§ **RECORDS SHOWN**
+===+
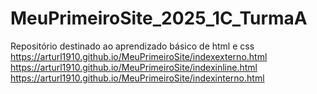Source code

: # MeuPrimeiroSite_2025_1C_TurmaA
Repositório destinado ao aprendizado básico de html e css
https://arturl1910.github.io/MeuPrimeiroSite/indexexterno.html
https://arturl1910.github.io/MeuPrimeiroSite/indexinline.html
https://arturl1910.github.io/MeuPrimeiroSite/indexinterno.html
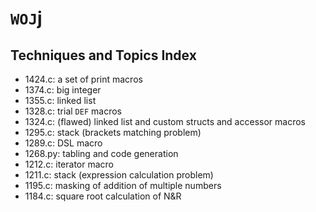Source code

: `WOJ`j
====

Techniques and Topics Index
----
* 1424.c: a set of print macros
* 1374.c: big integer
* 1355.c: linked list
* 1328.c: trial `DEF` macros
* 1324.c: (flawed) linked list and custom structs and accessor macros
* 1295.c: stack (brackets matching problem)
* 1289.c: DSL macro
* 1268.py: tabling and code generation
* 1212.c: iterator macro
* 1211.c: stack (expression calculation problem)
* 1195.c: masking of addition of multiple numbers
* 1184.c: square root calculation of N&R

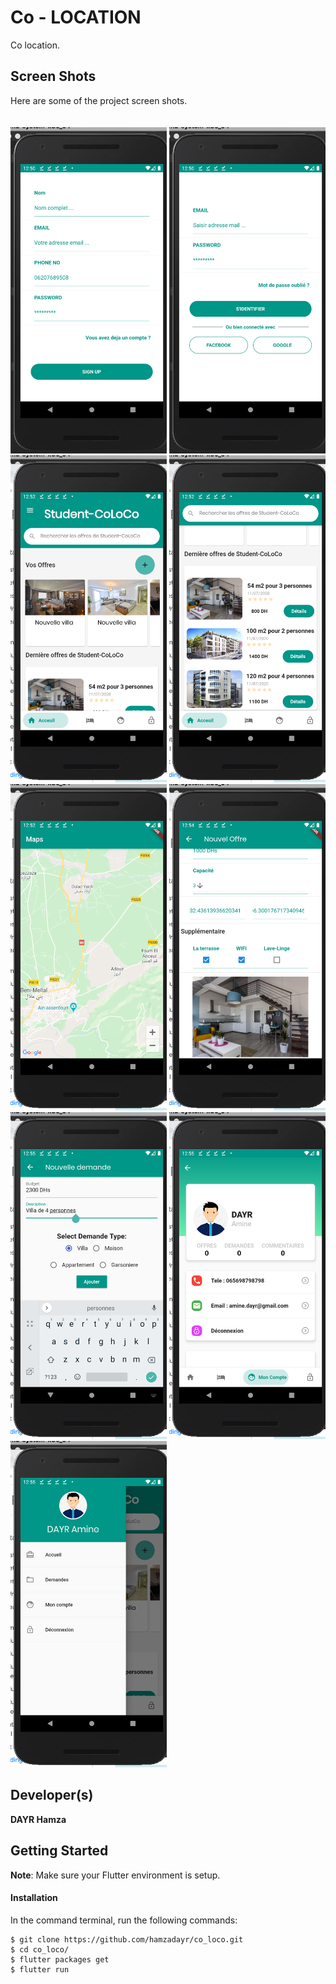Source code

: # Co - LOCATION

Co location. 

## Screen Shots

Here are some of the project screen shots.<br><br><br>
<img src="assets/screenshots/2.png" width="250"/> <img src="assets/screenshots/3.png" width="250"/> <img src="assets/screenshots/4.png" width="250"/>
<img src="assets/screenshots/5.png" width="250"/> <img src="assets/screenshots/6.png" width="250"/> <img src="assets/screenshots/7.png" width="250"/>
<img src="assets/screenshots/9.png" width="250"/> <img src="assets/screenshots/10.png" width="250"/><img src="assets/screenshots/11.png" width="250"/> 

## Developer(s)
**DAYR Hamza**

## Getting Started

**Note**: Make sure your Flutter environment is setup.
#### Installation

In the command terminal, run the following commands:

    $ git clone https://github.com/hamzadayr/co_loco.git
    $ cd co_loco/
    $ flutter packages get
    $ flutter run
+===+
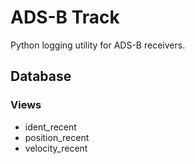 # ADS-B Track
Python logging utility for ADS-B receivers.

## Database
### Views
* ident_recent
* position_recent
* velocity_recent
+===+
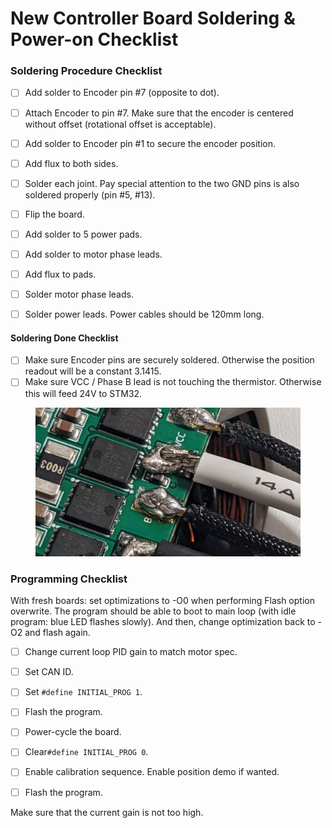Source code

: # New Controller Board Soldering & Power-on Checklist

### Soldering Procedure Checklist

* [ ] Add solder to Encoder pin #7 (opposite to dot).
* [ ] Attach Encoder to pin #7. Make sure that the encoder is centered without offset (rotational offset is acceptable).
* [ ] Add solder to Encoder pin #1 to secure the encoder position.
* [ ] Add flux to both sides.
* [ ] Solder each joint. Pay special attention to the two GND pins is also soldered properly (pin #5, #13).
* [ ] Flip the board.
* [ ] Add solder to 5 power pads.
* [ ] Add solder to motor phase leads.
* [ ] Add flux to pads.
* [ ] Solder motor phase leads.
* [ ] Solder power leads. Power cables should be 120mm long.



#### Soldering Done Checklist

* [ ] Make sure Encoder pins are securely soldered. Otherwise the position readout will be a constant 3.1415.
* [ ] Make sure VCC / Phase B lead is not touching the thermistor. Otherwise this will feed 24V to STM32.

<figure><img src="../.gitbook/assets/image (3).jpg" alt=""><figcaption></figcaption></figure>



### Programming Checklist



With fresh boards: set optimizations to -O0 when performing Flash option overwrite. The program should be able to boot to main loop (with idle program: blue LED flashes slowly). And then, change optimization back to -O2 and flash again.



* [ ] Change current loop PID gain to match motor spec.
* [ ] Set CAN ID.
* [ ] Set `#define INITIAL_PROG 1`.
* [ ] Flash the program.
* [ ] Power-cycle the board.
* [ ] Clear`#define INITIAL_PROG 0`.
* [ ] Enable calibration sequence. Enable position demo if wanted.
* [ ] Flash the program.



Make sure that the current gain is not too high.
+===+
§ **REQUIRED WORK**
Repeat, word for word, the lines above between the line holding "Solder motor phase leads." and the line holding "match motor spec.", inclusive; omit everything else.

§ **YOUR SOLUTION**
* [ ] Solder motor phase leads.
* [ ] Solder power leads. Power cables should be 120mm long.



#### Soldering Done Checklist

* [ ] Make sure Encoder pins are securely soldered. Otherwise the position readout will be a constant 3.1415.
* [ ] Make sure VCC / Phase B lead is not touching the thermistor. Otherwise this will feed 24V to STM32.

<figure><img src="../.gitbook/assets/image (3).jpg" alt=""><figcaption></figcaption></figure>



### Programming Checklist



With fresh boards: set optimizations to -O0 when performing Flash option overwrite. The program should be able to boot to main loop (with idle program: blue LED flashes slowly). And then, change optimization back to -O2 and flash again.



* [ ] Change current loop PID gain to match motor spec.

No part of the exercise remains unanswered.